October 13, 1812

aily life continues at the Hegwood Estate in the normal course of action, which is to say anything but normal. Perhaps it is the normal custom for the Hegwoods to sooth an aching heart and empty space by integrating themselves in society on a nightly basis, but for my part I so desperately crave and am in want of solitude and peace. Since the Doctor left, I have had little to no taste for any company other than my own melancholy mind. I have since taken to spending long hours in the back parlor, larger and the most removed from where there is the potential of unwanted, and for that matter any, attention and conversation. That room provides me with the most privacy and solitude, as well as boasts the better of the two pianos in the house, and I have found a balm for the empty space I feel exceedingly by playing for hours, and occasionally singing. Dear Mr. Hegwood, the quieter and gentler of the two, has taken to wandering in and out when mrs. Hegwood is away, sometimes sitting to listen, and offering no interruption other than the quiet click as he closes the door behind him when he leaves, but for the larger portion of my time spent there, I am so wonderfully, and so dismally, alone.

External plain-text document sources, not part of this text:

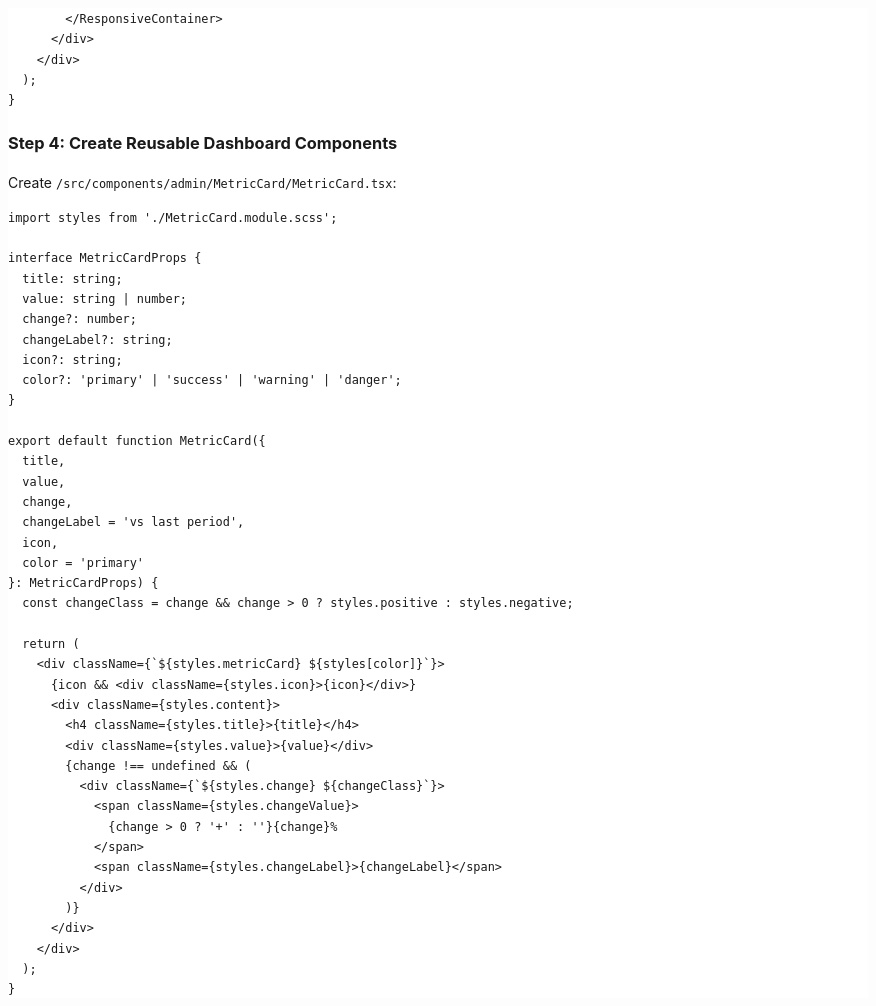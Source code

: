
 ```tsx
        </ResponsiveContainer>
      </div>
    </div>
  );
}
```

### Step 4: Create Reusable Dashboard Components

Create `/src/components/admin/MetricCard/MetricCard.tsx`:

```tsx
import styles from './MetricCard.module.scss';

interface MetricCardProps {
  title: string;
  value: string | number;
  change?: number;
  changeLabel?: string;
  icon?: string;
  color?: 'primary' | 'success' | 'warning' | 'danger';
}

export default function MetricCard({
  title,
  value,
  change,
  changeLabel = 'vs last period',
  icon,
  color = 'primary'
}: MetricCardProps) {
  const changeClass = change && change > 0 ? styles.positive : styles.negative;
  
  return (
    <div className={`${styles.metricCard} ${styles[color]}`}>
      {icon && <div className={styles.icon}>{icon}</div>}
      <div className={styles.content}>
        <h4 className={styles.title}>{title}</h4>
        <div className={styles.value}>{value}</div>
        {change !== undefined && (
          <div className={`${styles.change} ${changeClass}`}>
            <span className={styles.changeValue}>
              {change > 0 ? '+' : ''}{change}%
            </span>
            <span className={styles.changeLabel}>{changeLabel}</span>
          </div>
        )}
      </div>
    </div>
  );
}
```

I have begun to watch daily for the post, hoping each time for a letter from the Doctor, though it is but three days since his departure and he left me with no promise of writing to me. The routine of waiting, however; has left me with something else to fill the loss, when the music is not always enough. I did, however, receive another note from Georgiana, as well as a wonderful gift of positively sublime silk in a shade of olive green that I do so adore. Such a kind gift did wonders for my heart, and now I must decide what I wish to do with it, a task which I can be assured will take much of my mind away from the dear Doctor.

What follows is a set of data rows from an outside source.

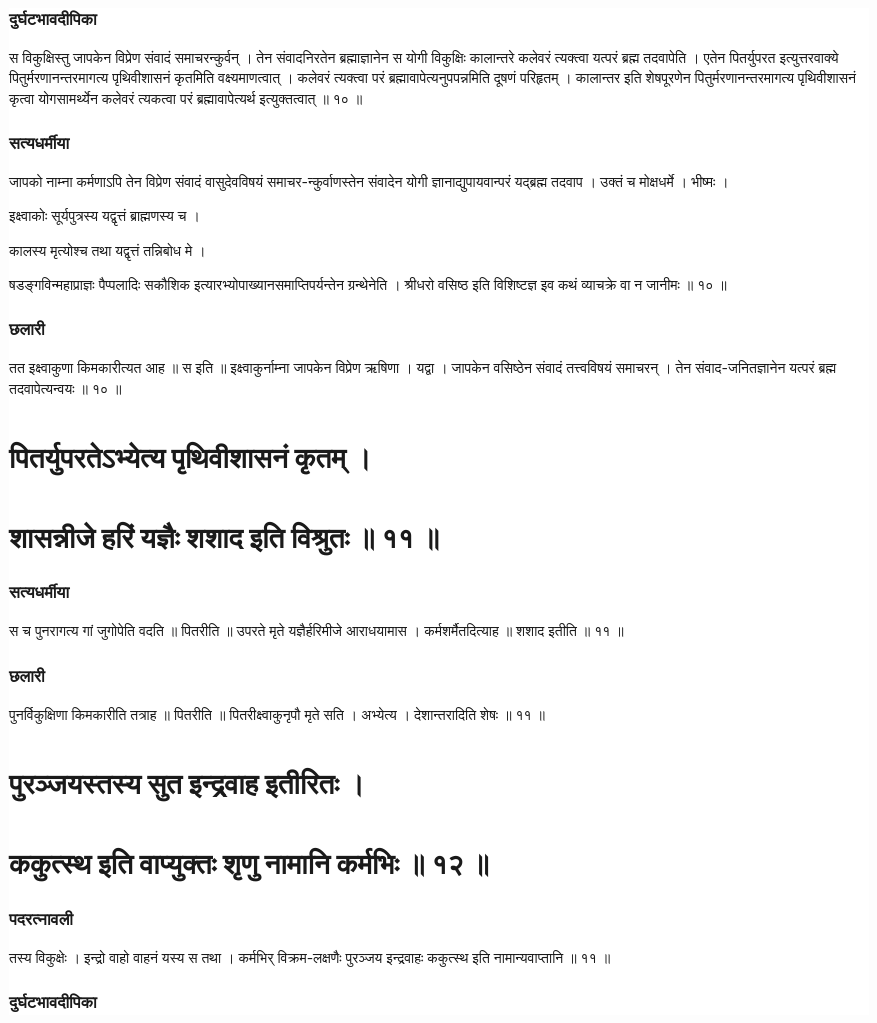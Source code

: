 ### **दुर्घटभावदीपिका**

स विकुक्षिस्तु जापकेन विप्रेण संवादं समाचरन्कुर्वन् । तेन संवादनिरतेन ब्रह्माज्ञानेन स योगी विकुक्षिः कालान्तरे कलेवरं त्यक्त्वा यत्परं ब्रह्म तदवापेति । एतेन पितर्युपरत इत्युत्तरवाक्ये पितुर्मरणानन्तरमागत्य पृथिवीशासनं कृतमिति वक्ष्यमाणत्वात् । कलेवरं त्यक्त्वा परं ब्रह्मावापेत्यनुपपन्नमिति दूषणं परिहृतम् । कालान्तर इति शेषपूरणेन पितुर्मरणानन्तरमागत्य पृथिवीशासनं कृत्वा योगसामर्थ्येन कलेवरं त्यकत्वा परं ब्रह्मावापेत्यर्थ इत्युक्तत्वात् ॥ १० ॥

### **सत्यधर्मीया**

जापको नाम्ना कर्मणाऽपि तेन विप्रेण संवादं वासुदेवविषयं समाचर-न्कुर्वाणस्तेन संवादेन योगी ज्ञानाद्युपायवान्परं यद्ब्रह्म तदवाप । उक्तं च मोक्षधर्मे । भीष्मः ।

इक्ष्वाकोः सूर्यपुत्रस्य यद्वृत्तं ब्राह्मणस्य च ।

कालस्य मृत्योश्च तथा यद्वृत्तं तन्निबोध मे ।

षडङ्गविन्महाप्राज्ञः पैप्पलादिः सकौशिक इत्यारभ्योपाख्यानसमाप्तिपर्यन्तेन ग्रन्थेनेति । श्रीधरो वसिष्ठ इति विशिष्टज्ञ इव कथं व्याचक्रे वा न जानीमः ॥ १० ॥

### **छलारी**

तत इक्ष्वाकुणा किमकारीत्यत आह ॥ स इति ॥ इक्ष्वाकुर्नाम्ना जापकेन विप्रेण ऋषिणा । यद्वा । जापकेन वसिष्ठेन संवादं तत्त्वविषयं समाचरन् । तेन संवाद-जनितज्ञानेन यत्परं ब्रह्म तदवापेत्यन्वयः ॥ १० ॥

# **पितर्युपरतेऽभ्येत्य पृथिवीशासनं कृतम् ।**

# **शासन्नीजे हरिं यज्ञैः शशाद इति विश्रुतः ॥ ११ ॥**

### **सत्यधर्मीया**

स च पुनरागत्य गां जुगोपेति वदति ॥ पितरीति ॥ उपरते मृते यज्ञैर्हरिमीजे आराधयामास । कर्मशर्मैतदित्याह ॥ शशाद इतीति ॥ ११ ॥

### **छलारी**

पुनर्विकुक्षिणा किमकारीति तत्राह ॥ पितरीति ॥ पितरीक्ष्वाकुनृपौ मृते सति । अभ्येत्य । देशान्तरादिति शेषः ॥ ११ ॥

# **पुरञ्जयस्तस्य सुत इन्द्रवाह इतीरितः ।**

# **ककुत्स्थ इति वाप्युक्तः शृणु नामानि कर्मभिः ॥ १२ ॥**

### **पदरत्नावली**

तस्य विकुक्षेः । इन्द्रो वाहो वाहनं यस्य स तथा । कर्मभिर् विक्रम-लक्षणैः पुरञ्जय इन्द्रवाहः ककुत्स्थ इति नामान्यवाप्तानि ॥ ११ ॥

### **दुर्घटभावदीपिका**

Autumn has finally arrived with no want of ceremony, supplying a spectacular display of colors spanning from the brightest yellows and golds to the deepest and richest of reds and auburn. I have taken to the gardens in the afternoons when the weather is warm enough to try and capture the beauty of the patchwork hills around the Estate in watercolors and oils, with few successes, as the beauty is so striking and wild I cannot seem to capture it on canvas. I have sent the only ones I felt suitable to keep on to Mama and Papa for their pleasure, and one also to Kathryn to place in her home. I have heard very little from them all, but it is to be expected as Kathryn's condition progresses. I believe I now have to place my desires for familial comforts in the all too capable hands of the Hegwoods, who have by all accounts supplied me with more of the sort than I have ever had in recent memory, even in my own home.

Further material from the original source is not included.